Knowledgeability Clarity of Response Politeness
10 10 10
Comment: Thanks for your insights. I hadn’t thought about the effects of a new nanny on routine change. in our case, it was minor, but even minor change can have a big impact on a little one!
Questioner: Alison
My daughter, who will be 4 in January, has always been, until recently, exceptionally gregarious and sociable. I had no trouble starting her in preschool 2 mornings a week at age age of 2. Now, she is in preschool 3 mornings a week and loves it.
She is also in a couple of other ‘drop off’ programs, including dance 1 hr a week and a sports program 2.5 hrs a week. she does all of these with friends and has always loved to go. I work part-time from home and take care of my kids (I also have a two year old boy) with the help of a full time nanny. My husband is home evenings and weekends and is a very involved dad.
Recently, we had a couple of household upsets. First, we had to change nannies because my previous nanny got pregnant.
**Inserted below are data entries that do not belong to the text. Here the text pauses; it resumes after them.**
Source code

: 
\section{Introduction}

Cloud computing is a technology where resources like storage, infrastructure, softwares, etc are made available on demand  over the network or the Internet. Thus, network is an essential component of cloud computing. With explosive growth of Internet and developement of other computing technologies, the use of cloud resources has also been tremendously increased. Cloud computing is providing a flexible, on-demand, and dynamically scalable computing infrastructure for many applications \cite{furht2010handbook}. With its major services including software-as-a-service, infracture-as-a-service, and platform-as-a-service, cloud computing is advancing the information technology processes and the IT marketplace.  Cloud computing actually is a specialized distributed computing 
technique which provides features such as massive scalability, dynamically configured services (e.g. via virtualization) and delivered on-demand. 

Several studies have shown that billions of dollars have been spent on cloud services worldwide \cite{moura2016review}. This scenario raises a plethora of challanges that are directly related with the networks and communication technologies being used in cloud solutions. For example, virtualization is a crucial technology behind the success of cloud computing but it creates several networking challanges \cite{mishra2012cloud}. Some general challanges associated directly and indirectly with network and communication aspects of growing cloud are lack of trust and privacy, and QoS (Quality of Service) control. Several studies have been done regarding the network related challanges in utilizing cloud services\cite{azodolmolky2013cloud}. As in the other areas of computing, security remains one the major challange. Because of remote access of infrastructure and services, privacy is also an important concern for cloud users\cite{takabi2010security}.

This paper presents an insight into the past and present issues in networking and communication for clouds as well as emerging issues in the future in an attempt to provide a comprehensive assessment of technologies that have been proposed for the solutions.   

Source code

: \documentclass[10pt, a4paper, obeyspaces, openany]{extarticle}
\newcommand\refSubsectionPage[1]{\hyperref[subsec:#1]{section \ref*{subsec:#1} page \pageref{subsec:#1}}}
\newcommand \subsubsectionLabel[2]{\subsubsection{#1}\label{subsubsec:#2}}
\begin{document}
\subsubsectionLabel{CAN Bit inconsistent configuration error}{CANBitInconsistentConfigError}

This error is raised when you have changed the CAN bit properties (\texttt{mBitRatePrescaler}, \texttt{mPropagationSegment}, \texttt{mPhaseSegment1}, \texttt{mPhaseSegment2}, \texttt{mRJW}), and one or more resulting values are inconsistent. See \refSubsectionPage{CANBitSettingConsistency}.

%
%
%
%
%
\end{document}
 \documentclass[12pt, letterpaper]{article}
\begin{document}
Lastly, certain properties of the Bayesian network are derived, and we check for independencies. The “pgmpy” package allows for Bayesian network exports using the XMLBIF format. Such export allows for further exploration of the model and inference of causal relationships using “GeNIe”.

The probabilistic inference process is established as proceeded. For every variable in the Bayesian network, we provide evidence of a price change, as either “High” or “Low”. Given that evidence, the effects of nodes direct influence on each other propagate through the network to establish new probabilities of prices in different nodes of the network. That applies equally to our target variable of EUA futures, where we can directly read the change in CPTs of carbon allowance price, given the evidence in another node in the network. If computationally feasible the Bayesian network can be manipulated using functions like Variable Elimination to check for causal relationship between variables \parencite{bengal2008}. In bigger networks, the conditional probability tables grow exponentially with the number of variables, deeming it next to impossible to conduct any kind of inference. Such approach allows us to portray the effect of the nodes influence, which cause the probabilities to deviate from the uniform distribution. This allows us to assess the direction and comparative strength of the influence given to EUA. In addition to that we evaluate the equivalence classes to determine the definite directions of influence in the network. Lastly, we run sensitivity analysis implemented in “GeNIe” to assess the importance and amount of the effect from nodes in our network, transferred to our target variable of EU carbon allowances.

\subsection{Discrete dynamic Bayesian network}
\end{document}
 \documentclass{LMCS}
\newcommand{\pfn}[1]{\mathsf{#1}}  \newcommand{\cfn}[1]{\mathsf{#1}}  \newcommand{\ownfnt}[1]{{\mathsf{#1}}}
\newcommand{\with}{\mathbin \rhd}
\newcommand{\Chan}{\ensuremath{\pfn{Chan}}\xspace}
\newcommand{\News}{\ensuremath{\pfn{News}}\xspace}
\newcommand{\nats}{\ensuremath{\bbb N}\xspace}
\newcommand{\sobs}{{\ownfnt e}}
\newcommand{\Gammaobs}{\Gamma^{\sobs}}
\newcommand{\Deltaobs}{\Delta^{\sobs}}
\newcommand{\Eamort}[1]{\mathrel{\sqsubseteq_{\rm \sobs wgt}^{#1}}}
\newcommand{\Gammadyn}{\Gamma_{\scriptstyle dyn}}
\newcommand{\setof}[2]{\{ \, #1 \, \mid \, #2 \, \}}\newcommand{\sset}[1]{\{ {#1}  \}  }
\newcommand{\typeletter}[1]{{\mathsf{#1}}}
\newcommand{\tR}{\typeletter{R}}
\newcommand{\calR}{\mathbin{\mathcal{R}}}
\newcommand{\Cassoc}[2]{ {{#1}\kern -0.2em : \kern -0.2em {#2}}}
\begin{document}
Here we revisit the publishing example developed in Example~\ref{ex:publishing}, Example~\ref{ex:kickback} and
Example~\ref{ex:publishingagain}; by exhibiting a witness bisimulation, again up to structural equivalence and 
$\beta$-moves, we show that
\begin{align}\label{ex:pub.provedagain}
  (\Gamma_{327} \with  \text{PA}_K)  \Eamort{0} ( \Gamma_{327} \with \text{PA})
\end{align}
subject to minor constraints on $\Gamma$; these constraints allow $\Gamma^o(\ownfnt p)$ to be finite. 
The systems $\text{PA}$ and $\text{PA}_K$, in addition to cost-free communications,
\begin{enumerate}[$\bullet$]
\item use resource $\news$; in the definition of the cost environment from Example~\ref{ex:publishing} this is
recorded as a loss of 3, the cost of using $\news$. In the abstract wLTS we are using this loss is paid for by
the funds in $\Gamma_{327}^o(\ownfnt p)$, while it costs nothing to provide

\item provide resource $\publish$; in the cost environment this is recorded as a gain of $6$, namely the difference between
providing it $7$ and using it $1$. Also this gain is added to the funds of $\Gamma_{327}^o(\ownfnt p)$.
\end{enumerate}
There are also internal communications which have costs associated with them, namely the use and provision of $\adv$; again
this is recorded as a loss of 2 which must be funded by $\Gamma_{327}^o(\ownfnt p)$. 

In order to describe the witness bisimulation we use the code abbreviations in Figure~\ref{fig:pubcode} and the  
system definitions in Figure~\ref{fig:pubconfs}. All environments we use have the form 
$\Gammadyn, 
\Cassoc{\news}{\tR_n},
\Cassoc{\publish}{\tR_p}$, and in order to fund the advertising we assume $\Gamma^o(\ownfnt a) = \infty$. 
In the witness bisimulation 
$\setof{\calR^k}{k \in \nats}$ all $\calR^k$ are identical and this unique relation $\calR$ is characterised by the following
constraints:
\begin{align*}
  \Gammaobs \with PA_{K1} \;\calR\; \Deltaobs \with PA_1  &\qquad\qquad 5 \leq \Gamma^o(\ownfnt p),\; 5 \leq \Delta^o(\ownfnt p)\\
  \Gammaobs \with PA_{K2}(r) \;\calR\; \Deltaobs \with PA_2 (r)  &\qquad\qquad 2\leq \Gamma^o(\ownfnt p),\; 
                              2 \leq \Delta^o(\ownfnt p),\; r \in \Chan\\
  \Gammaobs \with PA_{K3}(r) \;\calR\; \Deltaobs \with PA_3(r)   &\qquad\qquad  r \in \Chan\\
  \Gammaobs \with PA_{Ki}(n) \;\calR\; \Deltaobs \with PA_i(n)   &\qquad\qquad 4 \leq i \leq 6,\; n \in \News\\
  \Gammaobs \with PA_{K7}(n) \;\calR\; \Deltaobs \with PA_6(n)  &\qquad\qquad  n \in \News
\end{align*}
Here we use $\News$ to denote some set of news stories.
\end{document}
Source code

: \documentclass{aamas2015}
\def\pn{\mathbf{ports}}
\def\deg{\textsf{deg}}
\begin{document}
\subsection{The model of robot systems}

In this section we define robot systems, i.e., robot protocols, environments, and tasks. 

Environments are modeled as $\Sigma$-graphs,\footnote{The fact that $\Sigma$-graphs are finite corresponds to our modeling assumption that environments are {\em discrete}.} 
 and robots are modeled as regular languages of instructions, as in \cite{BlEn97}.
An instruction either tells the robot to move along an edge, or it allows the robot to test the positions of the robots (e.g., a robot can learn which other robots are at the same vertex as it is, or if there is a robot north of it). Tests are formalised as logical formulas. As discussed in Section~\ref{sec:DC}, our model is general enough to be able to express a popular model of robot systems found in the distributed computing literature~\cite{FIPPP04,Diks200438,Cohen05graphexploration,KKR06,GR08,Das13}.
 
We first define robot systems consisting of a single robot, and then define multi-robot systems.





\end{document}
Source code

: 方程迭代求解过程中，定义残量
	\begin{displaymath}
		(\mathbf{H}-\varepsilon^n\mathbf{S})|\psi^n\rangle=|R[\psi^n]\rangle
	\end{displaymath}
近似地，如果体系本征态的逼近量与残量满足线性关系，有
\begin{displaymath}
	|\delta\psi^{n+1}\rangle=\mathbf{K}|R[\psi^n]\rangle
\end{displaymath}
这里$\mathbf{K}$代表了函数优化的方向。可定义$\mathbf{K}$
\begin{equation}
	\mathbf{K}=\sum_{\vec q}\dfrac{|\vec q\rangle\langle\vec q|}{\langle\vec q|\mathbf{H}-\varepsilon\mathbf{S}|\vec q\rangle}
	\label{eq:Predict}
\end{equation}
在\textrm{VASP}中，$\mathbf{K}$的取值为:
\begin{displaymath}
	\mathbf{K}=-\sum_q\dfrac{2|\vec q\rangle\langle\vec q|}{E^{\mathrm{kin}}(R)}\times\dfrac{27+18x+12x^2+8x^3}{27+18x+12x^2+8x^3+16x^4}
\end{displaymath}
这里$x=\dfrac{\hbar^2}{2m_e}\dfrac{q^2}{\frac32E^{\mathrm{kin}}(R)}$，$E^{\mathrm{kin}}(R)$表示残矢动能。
While looking for a new nanny, we had a pretty chaotic time with the previous nanny and my mom each coming by a few hours a day to help out while I worked. The kids seemed to adjust to that okay, though, and they both love their new nanny. The real upset happened when my husband had to go away for 10 days on business. My daughter cried for him every night. Ever since the first day he was gone, she has become more and more clingy. She is upset if I am even on a different floor of the house.
One by one, she is refusing to go to all the drop off activities she used to love. She is now saying she does not want to go back to preschool, which she also loved. she not longer wants to go to friends’ houses for play dates. My husband has been back home for about 6 weeks now, and she’s only getting worse. I thought with the extra time with him over the holidays (he has 7 working days off), she would settle down, but she’s only clinging harder.
At first, I assumed this was a phase that would pass, but now I’m getting worried. I myself suffered from severe anxiety from a young age, and it effectively took must of the fun out of life. today, I need to take paroxetine to keep crippling anxiety and panic attacks under control. I don’t know if what my daughter is experiencing the beginning of whatever condition I have or just a phase that she’ll work through.
I’m not sure how seriously to take this or what to do. do I stop taking her to formerly loved activities? I’m taking on less work to spend more time with her, but I’m not sure how far to go with that. I don’t want to overreact or under react to the situation.
Any guidance would be appreciated.
Answer: Dear Alison:
Your 4 year old seems to have a very active life. Maybe your husbands leaving and the change in Nanny’s was just too much for her.
It doesn’t mean she has to quit her classes forever. Maybe consider suspending classes until she gets her emotional foothold again.
Realize at the age of 4 children really do not understand long absences or changes of nannies. Something is making her insecure.
Have you examined her daily routines to see what has changed. There is a big difference between routines and schedules. Schedules are based upon time which a child her age has no concept of time. Routines are all about consistency in what activity comes next. Maybe there were subtle routines her previous nanny had with her that she misses. These can be as simple as a salutation or a hug in the morning? Although the new nanny maybe wonderful she is still not the nanny your daughter was use to and possibly she is grieving over the changes. You would know best as you are her mom and there with her.
It just sounds to me like she has a lot to deal with right now. As for whether or not she is experiencing the same type of anxiety you suffer from only a specialist would be able to tell you. If the behavior continues for more than six months I would encourage you to find a children’s mental health specialist and have her evaluated.
I commend you for cutting back on work and spending time with her. She is lucky to have parents who are in touch with her behaviors and feelings.